Every bill creates winners and losers. Here's who stands to gain and who bears the cost.

Who Benefits

  • High‑need Medi‑Cal members (those in ECM): They will have more consistent access to peers who can improve engagement, support navigation, and smooth transitions after crises, potentially reducing avoidable ED visits and hospitalizations.
  • Peer support specialists with lived experience (including people with prior justice involvement): The bill reduces categorical exclusionary barriers tied to criminal history and creates more explicit employment pathways within ECM.
  • Community‑based organizations (CBOs) that train or supply peers: The flexibility to meet the requirement through contracts or partnerships creates new revenue and partnership opportunities for CBOs.
  • Managed care plans and health systems focused on outcomes: Plans may gain a standardized tool (peers on teams) to drive member engagement and possibly lower utilization and costs tied to crises.

Who Bears the Cost

  • ECM providers and Medi‑Cal managed care plans: They will absorb hiring, contracting, supervision, training, and administrative costs to integrate peers and comply with new contract and monitoring requirements.
  • Department of Health Care Services (DHCS): DHCS must revise contracts and guidance, establish monitoring and compliance systems, and pursue federal approvals — work that will require implementation capacity and possibly additional funding.
  • Facilities and settings with mandatory federal background checks (e.g., certain skilled‑nursing facilities, schools): These sites will still need to follow screening mandates, complicating placement and staffing for peers and potentially increasing administrative coordination costs.
  • State or local budgets if federal financial participation is unavailable: Because implementation is conditioned on FFP, failure to secure federal funding could push costs onto state or county budgets or delay roll‑out.

Key Issues

The Core Tension

The bill balances two legitimate objectives that pull in opposite directions: expanding access to peer specialists by removing categorical criminal‑history exclusions versus maintaining safety, compliance with federal screening requirements, and program integrity; resolving that tension depends on DHCS’s ability to secure federal approvals, craft nuanced guidance, and fund meaningful supervision and workforce supports.

The bill’s central operational challenge is marrying the policy goal of expanding peer access with the complex web of federal Medicaid rules and setting‑specific screening mandates.

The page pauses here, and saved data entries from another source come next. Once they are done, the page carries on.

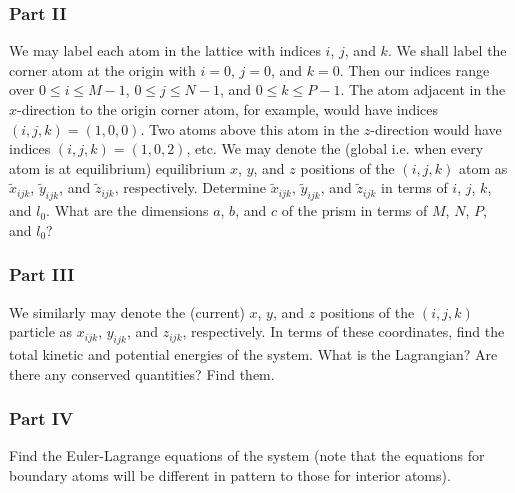 \documentclass[letterpaper,12pt]{article}
\begin{document}
\begin{flushleft}
    \subsubsection*{Part II}
    We may label each atom in the lattice with indices $i$, $j$, and $k$. We shall label the corner atom at the origin with $i = 0$, $j = 0$, and $k = 0$. Then our indices range over $0 \leq i \leq M-1$, $0 \leq j \leq N-1$, and $0 \leq k \leq P-1$. The atom adjacent in the $x$-direction to the origin corner atom, for example, would have indices $(i, j, k) = (1, 0, 0)$. Two atoms above this atom in the $z$-direction would have indices $(i, j, k) = (1, 0, 2)$, etc. We may denote the (global i.e. when every atom is at equilibrium) equilibrium $x$, $y$, and $z$ positions of the $(i, j, k)$ atom as $\tilde{x}_{ijk}$, $\tilde{y}_{ijk}$, and $\tilde{z}_{ijk}$, respectively. \newline\newline
    Determine $\tilde{x}_{ijk}$, $\tilde{y}_{ijk}$, and $\tilde{z}_{ijk}$ in terms of $i$, $j$, $k$, and $l_0$. What are the dimensions $a$, $b$, and $c$ of the prism in terms of $M$, $N$, $P$, and $l_0$?

    \subsubsection*{Part III}
    We similarly may denote the (current) $x$, $y$, and $z$ positions of the $(i, j, k)$ particle as $x_{ijk}$, $y_{ijk}$, and $z_{ijk}$, respectively. In terms of these coordinates, find the total kinetic and potential energies of the system. What is the Lagrangian? Are there any conserved quantities? Find them.

    \subsubsection*{Part IV}
    Find the Euler-Lagrange equations of the system (note that the equations for boundary atoms will be different in pattern to those for interior atoms).


\end{flushleft}
\end{document}
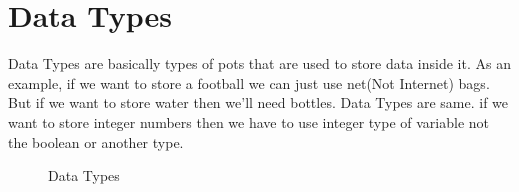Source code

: \documentclass[A4 paper,openany]{book}  %
\begin{document}
\section{Data Types}
Data Types\cite{Ref6} are basically types of pots that are used to store data inside it. As an example, if we want to store a football we can just use net(Not Internet) bags.
But if we want to store water then we'll need bottles. Data Types are same. if we want to store integer numbers then we have to use integer type of variable not the boolean or another type.
% 
% 
\begin{figure}[htbp]
    \begin{center}
        \caption{Data Types\cite{Ref6}}
    \end{center}
\end{figure}
% 
% 
\end{document}
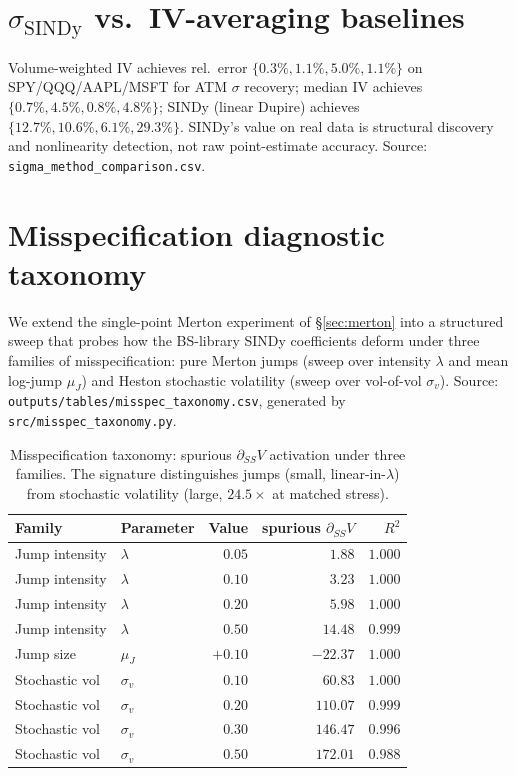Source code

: \documentclass[10pt]{article}
\begin{document}
\section{$\sigma_{\text{SINDy}}$ vs.\ IV-averaging baselines}\label{app:sigma-cmp}
Volume-weighted IV achieves rel.\ error $\{0.3\%, 1.1\%, 5.0\%, 1.1\%\}$ on SPY/QQQ/AAPL/MSFT for ATM $\sigma$ recovery; median IV achieves $\{0.7\%, 4.5\%, 0.8\%, 4.8\%\}$; SINDy (linear Dupire) achieves $\{12.7\%, 10.6\%, 6.1\%, 29.3\%\}$. SINDy's value on real data is structural discovery and nonlinearity detection, not raw point-estimate accuracy. Source: \texttt{sigma\_method\_comparison.csv}.

\section{Misspecification diagnostic taxonomy}\label{app:misspec-taxonomy}

We extend the single-point Merton experiment of \S\ref{sec:merton} into a structured sweep that probes how the BS-library SINDy coefficients deform under three families of misspecification: pure Merton jumps (sweep over intensity $\lambda$ and mean log-jump $\mu_J$) and Heston stochastic volatility (sweep over vol-of-vol $\sigma_v$). Source: \texttt{outputs/tables/misspec\_taxonomy.csv}, generated by \texttt{src/misspec\_taxonomy.py}.

\begin{table}[h]
\centering\footnotesize
\caption{Misspecification taxonomy: spurious $\partial_{SS}V$ activation under three families. The signature distinguishes jumps (small, linear-in-$\lambda$) from stochastic volatility (large, $24.5\times$ at matched stress).}
\label{tab:misspec-taxonomy}
\begin{tabular}{llrrr}
\toprule
Family & Parameter & Value & spurious $\partial_{SS}V$ & $R^2$ \\
\midrule
Jump intensity      & $\lambda$  & $0.05$ & $1.88$   & $1.000$ \\
Jump intensity      & $\lambda$  & $0.10$ & $3.23$   & $1.000$ \\
Jump intensity      & $\lambda$  & $0.20$ & $5.98$   & $1.000$ \\
Jump intensity      & $\lambda$  & $0.50$ & $14.48$  & $0.999$ \\
Jump size           & $\mu_J$    & $+0.10$ & $-22.37$ & $1.000$ \\
Stochastic vol      & $\sigma_v$ & $0.10$ & $60.83$  & $1.000$ \\
Stochastic vol      & $\sigma_v$ & $0.20$ & $110.07$ & $0.999$ \\
Stochastic vol      & $\sigma_v$ & $0.30$ & $\mathbf{146.47}$ & $0.996$ \\
Stochastic vol      & $\sigma_v$ & $0.50$ & $172.01$ & $0.988$ \\
\bottomrule
\end{tabular}
\end{table}
\end{document}
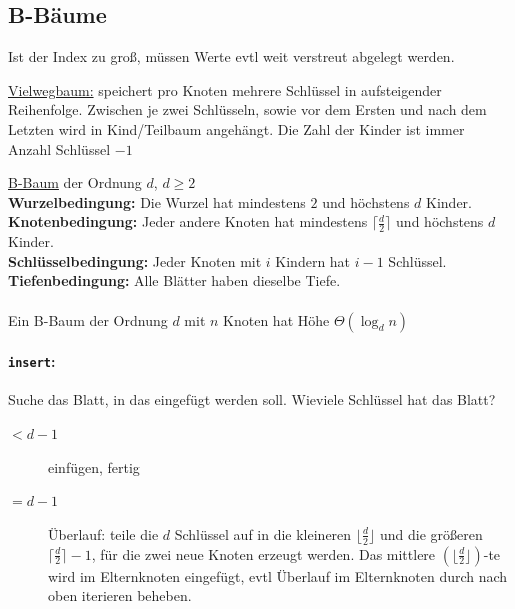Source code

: \documentclass{scrartcl}
\begin{document}
{\Huge {}}

\subsection{B-Bäume}
Ist der Index zu groß, müssen Werte evtl weit verstreut abgelegt werden. \\

\begin{shaded}
\underline{Vielwegbaum:} speichert pro Knoten mehrere Schlüssel in aufsteigender Reihenfolge. Zwischen je zwei Schlüsseln, sowie vor dem Ersten und nach dem Letzten wird in Kind/Teilbaum angehängt. Die Zahl der Kinder ist immer Anzahl Schlüssel $-1$

\underline{B-Baum} der Ordnung $d$, $d\geq 2$ \\
\textbf{Wurzelbedingung:} Die Wurzel hat mindestens $2$ und höchstens $d$ Kinder. \\
\textbf{Knotenbedingung:} Jeder andere Knoten hat mindestens $\lceil \frac{d}{2}\rceil$ und höchstens $d$ Kinder. \\
\textbf{Schlüsselbedingung:} Jeder Knoten mit $i$ Kindern hat $i-1$ Schlüssel. \\
\textbf{Tiefenbedingung:} Alle Blätter haben dieselbe Tiefe. \\ \ \\
Ein B-Baum der Ordnung $d$ mit $n$ Knoten hat Höhe $\Theta(\log_d n)$
\end{shaded}

\paragraph{\texttt{insert}:} Suche das Blatt, in das eingefügt werden soll. Wieviele Schlüssel hat das Blatt?
\begin{description}
	\item[$<d-1$] einfügen, fertig
	\item[$=d-1$] Überlauf: teile die $d$ Schlüssel auf in die kleineren $\lfloor \frac{d}{2} \rfloor$ und die größeren $\lceil \frac{d}{2} \rceil-1$, für die zwei neue Knoten erzeugt werden. Das mittlere $(\lfloor \frac{d}{2} \rfloor)$-te wird im Elternknoten eingefügt, evtl Überlauf im Elternknoten durch nach oben iterieren beheben.
\end{description}
\end{document}
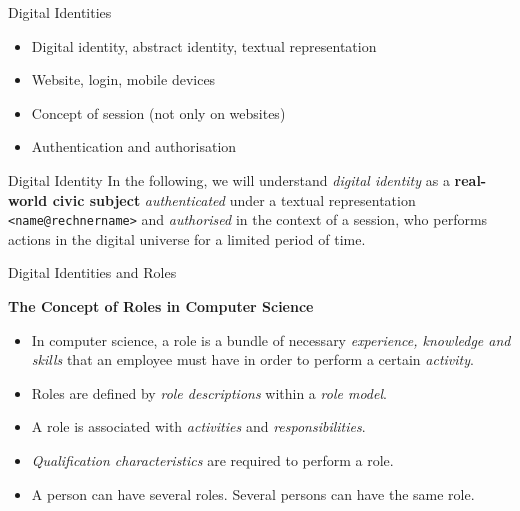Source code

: \documentclass{beamer}
\newcommand{\ueberschrift}[1]{\begin{center}\bf #1\end{center}}
\begin{document}
\begin{frame}{Digital Identities}
\begin{itemize}
\item Digital identity, abstract identity, textual representation
\item Website, login, mobile devices
\item Concept of session (not only on websites)
\item Authentication and authorisation
\end{itemize}
\begin{block}{Digital Identity}
  In the following, we will understand \emph{digital identity} as a
  \textbf{real-world civic subject} \emph{authenticated} under a textual
  representation \texttt{<name@rechnername>} and \emph{authorised} in the
  context of a session, who performs actions in the digital universe for a
  limited period of time.
\end{block}
\end{frame}
\begin{frame}{Digital Identities and Roles}
  \ueberschrift{The Concept of Roles in Computer Science}
  
\begin{itemize}
\item In computer science, a role is a bundle of necessary \emph{experience,
  knowledge and skills} that an employee must have in order to perform a
  certain \emph{activity}.
\item Roles are defined by \emph{role descriptions} within a \emph{role
  model}.
\item A role is associated with \emph{activities} and \emph{responsibilities}.
\item \emph{Qualification characteristics} are required to perform a role.
\item A person can have several roles. Several persons can have the same role.
\end{itemize}
\end{frame}
\end{document}
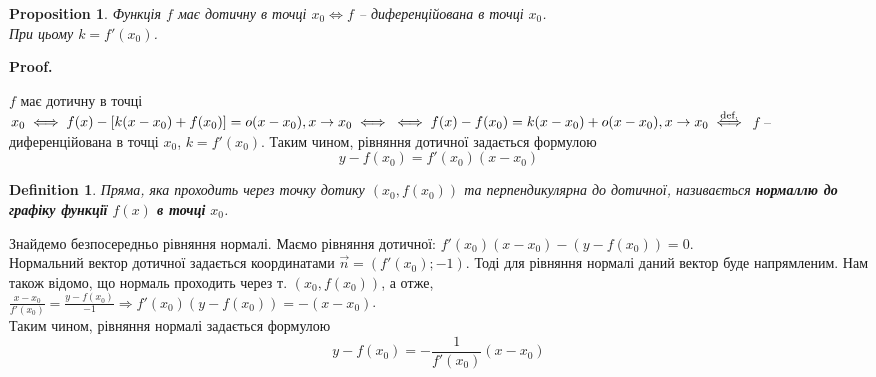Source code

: \documentclass[a4paper, 14pt]{article}
\makeatletter
\def\qed{$\blacksquare$}
\theoremstyle{theoremdd}
\theoremstyle{theoremdd}
\newtheorem{definition}[theorem]{Definition}
\theoremstyle{theoremdd}
\theoremstyle{theoremdd}
\theoremstyle{theoremdd}
\newtheorem{proposition}[theorem]{Proposition}
\theoremstyle{theoremdd}
\theoremstyle{theoremdd}
\theoremstyle{theoremdd}
\renewenvironment{proof}[1][Proof.\\]{\par
\pushQED{\hfill \qed}%
\normalfont \topsep6\p@\@plus6\p@\relax
\trivlist
\item\relax
{\bfseries
#1\@addpunct{.}}\hspace\labelsep\ignorespaces
}{%
\popQED\endtrivlist\@endpefalse
}
\makeatother
\begin{document}
\begin{proposition}
Функція $f$ має дотичну в точці $x_0 \iff f$ -- диференційована в точці $x_0$. \\ При цьому $k = f'(x_0)$.
\end{proposition}

\begin{proof}
$f$ має дотичну в точці $x_0 \iff f(x) - [k(x-x_0)+f(x_0)] = o(x-x_0), x \to x_0 \iff \\ \iff f(x)-f(x_0) = k(x-x_0) + o(x-x_0), x \to x_0 \overset{\textrm{def.}}{\iff}$ $f$ -- диференційована в точці $x_0$, $k=f'(x_0)$.
\end{proof}
Таким чином, рівняння дотичної задається формулою $$y - f(x_0) = f'(x_0)(x-x_0)$$

\begin{definition}
Пряма, яка проходить через точку дотику $(x_0, f(x_0))$ та перпендикулярна до дотичної, називається \textbf{нормаллю до графіку функції} $f(x)$ \textbf{в точці} $x_0$.
\end{definition}

Знайдемо безпосередньо рівняння нормалі. Маємо рівняння дотичної:
$f'(x_0)(x-x_0) - (y-f(x_0)) = 0$.\\
Нормальний вектор дотичної задається координатами $\vec{n} = (f'(x_0); -1)$. Тоді для рівняння нормалі даний вектор буде напрямленим. Нам також відомо, що нормаль проходить через т. $(x_0,f(x_0))$, а отже,\\
$\displaystyle \frac{x-x_0}{f'(x_0)} = \frac{y-f(x_0)}{-1} \Rightarrow f'(x_0)(y-f(x_0)) = -(x-x_0)$.\\
Таким чином, рівняння нормалі задається формулою $$y-f(x_0) = \displaystyle -\frac{1}{f'(x_0)}(x-x_0)$$
\\ %
\end{document}
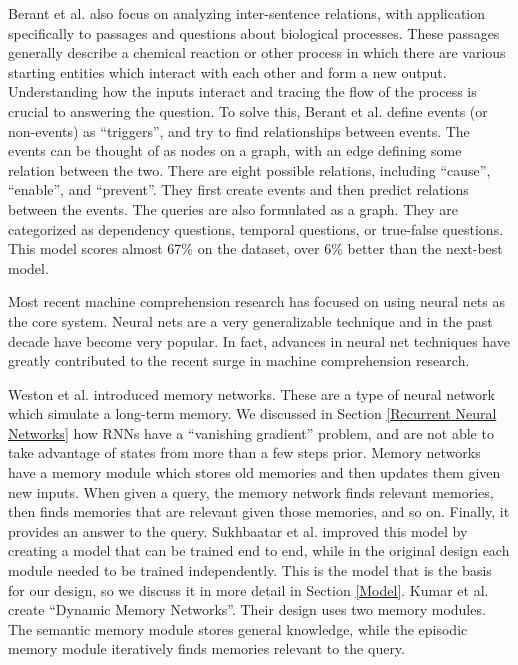 \documentclass[pageno]{final_paper}
\begin{document}
Berant et al. \cite{Berant2014} also focus on analyzing inter-sentence
relations, with application specifically to passages and questions about
biological processes. These passages generally describe a chemical reaction or
other process in which there are various starting entities which interact with
each other and form a new output. Understanding how the inputs interact and
tracing the flow of the process is crucial to answering the question. To solve
this, Berant et al. define events (or non-events) as ``triggers'', and try to
find relationships between events. The events can be thought of as nodes on a
graph, with an edge defining some relation between the two. There are eight
possible relations, including ``cause'', ``enable'', and ``prevent''. They first
create events and then predict relations between the events. The queries are
also formulated as a graph. They are categorized as dependency questions,
temporal questions, or true-false questions. This model scores almost 67\% on
the dataset, over 6\% better than the next-best model.

Most recent machine comprehension research has focused on using neural nets as
the core system. Neural nets are a very generalizable technique and in the past
decade have become very popular. In fact, advances in neural net techniques have
greatly contributed to the recent surge in machine comprehension research.

Weston et al. \cite{Weston2015a} introduced memory networks. These are a type of
neural network which simulate a long-term memory. We discussed in Section
\ref{Recurrent Neural Networks} how RNNs have a ``vanishing gradient'' problem,
and are not able to take advantage of states from more than a few steps prior.
Memory networks have a memory module which stores old memories and then updates
them given new inputs. When given a query, the memory network finds relevant
memories, then finds memories that are relevant given those memories, and so on.
Finally, it provides an answer to the query. Sukhbaatar et al.
\cite{Sukhbaatar2015} improved this model by creating a model that can be
trained end to end, while in the original design each module needed to be
trained independently. This is the model that is the basis for our design, so we
discuss it in more detail in Section \ref{Model}. Kumar et al. \cite{Kumar2015}
create ``Dynamic Memory Networks''. Their design uses two memory modules. The
semantic memory module stores general knowledge, while the episodic memory
module iteratively finds memories relevant to the query.
\end{document}
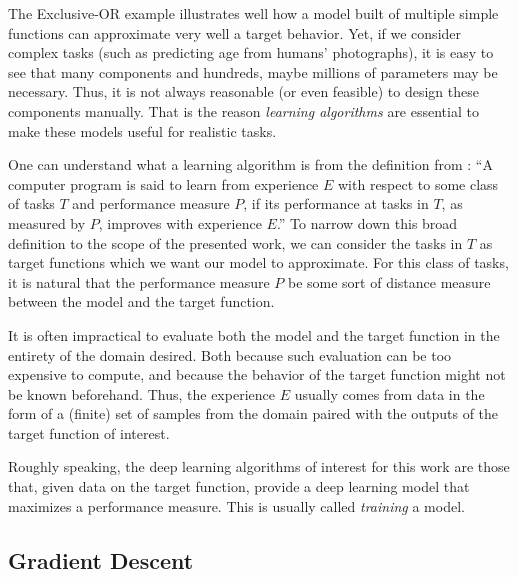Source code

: The Exclusive-OR example illustrates well how a model built of multiple simple functions can approximate very well a target behavior.
Yet, if we consider complex tasks (such as predicting age from humans' photographs), it is easy to see that many components and hundreds, maybe millions of parameters may be necessary\footnotemark.
Thus, it is not always reasonable (or even feasible) to design these components manually.
That is the reason \textit{learning algorithms} are essential to make these models useful for realistic tasks.


One can understand what a learning algorithm is from the definition from \textcite{mitchell_machine_1997}:
``A computer program is said to learn from experience $E$ with respect to some class of tasks $T$ and performance measure $P$, if its performance at tasks in $T$, as measured by $P$, improves with experience $E$.''
To narrow down this broad definition to the scope of the presented work, we can consider the tasks in $T$ as target functions which we want our model to approximate.
For this class of tasks, it is natural that the performance measure $P$ be some sort of distance measure between the model and the target function.

It is often impractical to evaluate both the model and the target function in the entirety of the domain desired.
Both because such evaluation can be too expensive to compute, and because the behavior of the target function might not be known beforehand.
Thus, the experience $E$ usually comes from data in the form of a (finite) set of samples from the domain paired with the outputs of the target function of interest.

Roughly speaking, the deep learning algorithms of interest for this work are those that, given data on the target function, provide a deep learning model that maximizes a performance measure.
This is usually called \emph{training} a model.

\subsection{Gradient Descent}

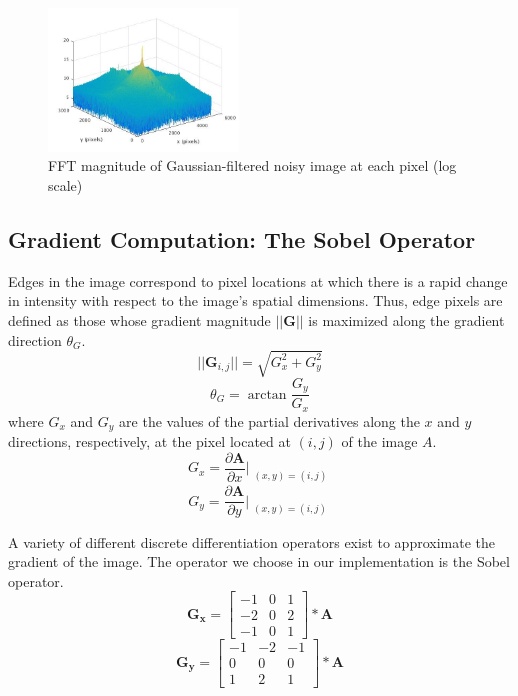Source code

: \documentclass[journal]{IEEEtran}
\begin{document}
\begin{figure}[h]
	\centering
	\includegraphics[width=0.45\textwidth]{fft_filtered_noisy_image.jpg}
	\caption{FFT magnitude of Gaussian-filtered noisy image at each pixel (log scale)}
    \label{filtered-noisy-image-fft}
\end{figure}

\subsection{Gradient Computation: The Sobel Operator}
Edges in the image correspond to pixel locations at which there is a rapid change in intensity with respect to the image's spatial dimensions. Thus, edge pixels are defined as those whose gradient magnitude $||\boldsymbol{G}||$ is maximized along the gradient direction $\theta_G$.
\begin{equation}
	\label{gradient-magnitude}
	||\boldsymbol{G}_{i,j}|| = \sqrt{G_x^2 + G_y^2}
\end{equation}
\begin{equation}
	\label{gradient-angle}
	\theta_G = \arctan{\frac{G_y}{G_x}}
\end{equation}
where $G_x$ and $G_y$ are the values of the partial derivatives along the $x$ and $y$ directions, respectively, at the pixel located at $(i, j)$ of the image $A$.
$$G_x = \frac{\partial \boldsymbol{A}}{\partial x}\Bigr|_{\substack{(x, y) = (i, j)}}$$
$$G_y = \frac{\partial \boldsymbol{A}}{\partial y}\Bigr|_{\substack{(x, y) = (i, j)}}$$
\par A variety of different discrete differentiation operators exist to approximate the gradient of the image. The operator we choose in our implementation is the Sobel operator.
\[
\boldsymbol{G_x} =
\begin{bmatrix}
	-1 & 0 & 1 \\
	-2 & 0 & 2 \\
	-1 & 0 & 1
\end{bmatrix} * \boldsymbol{A}
\]
\[
\boldsymbol{G_y} =
\begin{bmatrix}
	-1 & -2 & -1 \\
	0 & 0 & 0 \\
	1 & 2 & 1
\end{bmatrix} * \boldsymbol{A}
\]
\end{document}
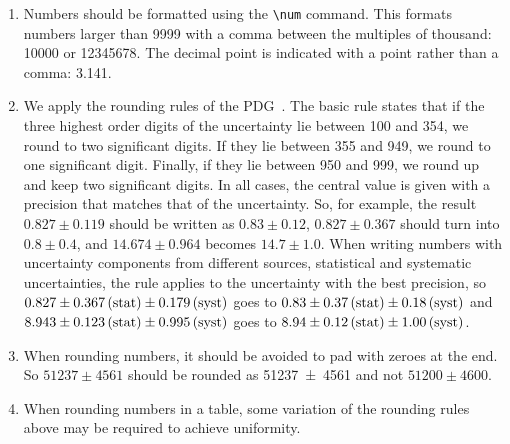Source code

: \begin{enumerate}
\item Numbers should be formatted using the \texttt{\textbackslash{}num} 
  command. This formats numbers larger than \num{9999} with a comma between the 
  multiples of thousand: \eg \num{10000} or \num{12345678}.  The decimal point 
  is indicated with a point rather than a comma: \eg \num{3.141}.

\item We apply the rounding rules of the
  PDG~\cite{PDG2016}. The basic rule states that if the three
  highest order digits of the uncertainty lie between 100 and 354, we round
  to two significant digits. If they lie between 355 and 949, we round
  to one significant digit. Finally, if they lie between 950 and 999,
  we round up and keep two significant digits. In all cases,
  the central value is given with a precision that matches that of the
  uncertainty. So, for example, the result $0.827 \pm 0.119$ should be
  written as $0.83\pm 0.12$, $0.827\pm 0.367$ should turn into
  $0.8\pm 0.4$, and $14.674\pm0.964$ becomes $14.7\pm1.0$.
 When writing numbers with uncertainty components from
  different sources, \ie statistical and systematic uncertainties, the rule
  applies to the uncertainty with the best precision, so $0.827\pm
  0.367\mathrm{\,(stat)}\pm 0.179\mathrm{\,(syst)}$ goes to $0.83\pm 0.37\mathrm{\,(stat)}\pm 0.18\mathrm{\,(syst)}$ and
  $8.943\pm 0.123\mathrm{\,(stat)}\pm 0.995\mathrm{\,(syst)}$ goes to $8.94\pm 0.12\mathrm{\,(stat)}\pm
  1.00\mathrm{\,(syst)}$.

\item When rounding numbers, it should be avoided to pad with zeroes
  at the end. So $51237 \pm 4561$ should be rounded as 
  \num[round-mode=places,round-precision=2]{51237 \pm 4561} and not $51200 \pm 
  4600$.

\item When rounding numbers in a table, some variation of the rounding
  rules above may be required to achieve uniformity.


\end{enumerate}
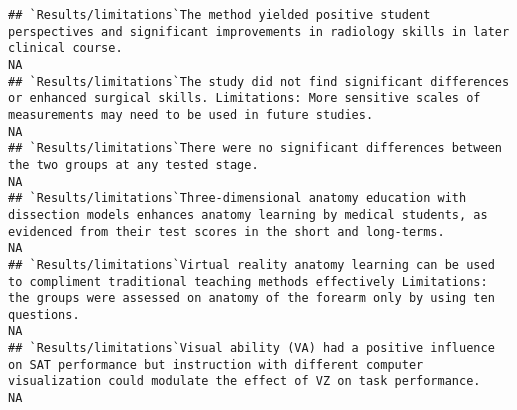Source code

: \documentclass[]{article}
\begin{document}
\begin{verbatim}
## `Results/limitations`The method yielded positive student perspectives and significant improvements in radiology skills in later clinical course.                                                                                                                                                                                                                                                                                                                                      NA
## `Results/limitations`The study did not find significant differences or enhanced surgical skills. Limitations: More sensitive scales of measurements may need to be used in future studies.                                                                                                                                                                                                                                                                                            NA
## `Results/limitations`There were no significant differences between the two groups at any tested stage.                                                                                                                                                                                                                                                                                                                                                                                NA
## `Results/limitations`Three-dimensional anatomy education with dissection models enhances anatomy learning by medical students, as evidenced from their test scores in the short and long-terms.                                                                                                                                                                                                                                                                                       NA
## `Results/limitations`Virtual reality anatomy learning can be used to compliment traditional teaching methods effectively Limitations: the groups were assessed on anatomy of the forearm only by using ten questions.                                                                                                                                                                                                                                                                 NA
## `Results/limitations`Visual ability (VA) had a positive influence on SAT performance but instruction with different computer visualization could modulate the effect of VZ on task performance.                                                                                                                                                                                                                                                                                       NA

\end{verbatim}
\end{document}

The statutory bar on categorical disqualification aims to remove exclusionary hiring practices, but the provision is explicitly subordinate to federal regulations that may require criminal‑history screening for certain services or settings.

That creates administrative complexity: DHCS must identify where federal law permits flexibility, seek waivers or approvals where necessary, and design monitoring that enforces the requirement without jeopardizing federal financial participation.

A second tension lies in workforce reality and program integrity. Requiring “at least one” peer per ECM provider is administratively simple but risks tokenism if programs do not fund sufficient FTEs, supervision, or training.

Conversely, stronger supervision and documentation requirements raise costs and may disincentivize smaller CBOs from supplying peers. The bill preserves DHCS’s authority to set clinical and supervision standards — a necessary control point — but those standards will determine whether peers operate as integrated team members or as peripheral add‑ons.

Finally, liability, credentialing variability across counties, and site‑specific safety concerns (for example, peers placed in schools or inpatient settings subject to federal checks) will require careful operational guidance to avoid placement bottlenecks.